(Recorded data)

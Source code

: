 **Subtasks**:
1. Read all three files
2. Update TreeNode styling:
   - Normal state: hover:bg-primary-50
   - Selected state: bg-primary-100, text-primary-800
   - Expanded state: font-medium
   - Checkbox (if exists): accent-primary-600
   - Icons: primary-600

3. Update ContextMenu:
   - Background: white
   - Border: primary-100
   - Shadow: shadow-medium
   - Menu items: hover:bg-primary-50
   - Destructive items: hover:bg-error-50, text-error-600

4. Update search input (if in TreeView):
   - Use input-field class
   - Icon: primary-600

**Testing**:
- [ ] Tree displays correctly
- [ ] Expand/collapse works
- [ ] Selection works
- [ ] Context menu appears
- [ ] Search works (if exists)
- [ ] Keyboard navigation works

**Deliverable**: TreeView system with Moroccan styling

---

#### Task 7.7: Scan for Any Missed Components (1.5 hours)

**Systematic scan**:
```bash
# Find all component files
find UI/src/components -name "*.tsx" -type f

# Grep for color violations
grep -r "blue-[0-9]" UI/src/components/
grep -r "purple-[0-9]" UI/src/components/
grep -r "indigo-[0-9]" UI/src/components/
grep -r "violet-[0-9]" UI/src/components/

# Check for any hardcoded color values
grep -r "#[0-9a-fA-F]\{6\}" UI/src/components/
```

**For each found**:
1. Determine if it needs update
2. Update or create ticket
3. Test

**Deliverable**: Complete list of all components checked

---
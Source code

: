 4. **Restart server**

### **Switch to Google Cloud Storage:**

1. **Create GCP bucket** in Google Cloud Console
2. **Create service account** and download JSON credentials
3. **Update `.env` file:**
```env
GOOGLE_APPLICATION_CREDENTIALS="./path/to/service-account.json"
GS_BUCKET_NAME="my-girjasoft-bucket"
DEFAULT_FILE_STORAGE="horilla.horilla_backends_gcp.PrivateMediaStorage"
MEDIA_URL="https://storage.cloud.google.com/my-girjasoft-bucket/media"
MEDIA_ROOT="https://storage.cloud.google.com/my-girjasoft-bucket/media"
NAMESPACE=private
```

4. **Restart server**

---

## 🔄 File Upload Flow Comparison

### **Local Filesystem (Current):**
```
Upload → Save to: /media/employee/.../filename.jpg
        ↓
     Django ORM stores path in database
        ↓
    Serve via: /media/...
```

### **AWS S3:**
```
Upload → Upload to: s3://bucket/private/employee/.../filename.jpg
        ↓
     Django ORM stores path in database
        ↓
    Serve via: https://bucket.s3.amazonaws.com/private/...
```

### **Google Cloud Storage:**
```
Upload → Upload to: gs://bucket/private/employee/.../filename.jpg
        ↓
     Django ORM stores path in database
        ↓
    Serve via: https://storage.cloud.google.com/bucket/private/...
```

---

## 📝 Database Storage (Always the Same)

### WHAT TO WORK ON
Using the entries above, output exactly the lines between the line holding "1. Read all three files" and the line holding "- Icons: primary-600", end lines included, and nothing more.

### OUTPUT BELOW
1. Read all three files
2. Update TreeNode styling:
   - Normal state: hover:bg-primary-50
   - Selected state: bg-primary-100, text-primary-800
   - Expanded state: font-medium
   - Checkbox (if exists): accent-primary-600
   - Icons: primary-600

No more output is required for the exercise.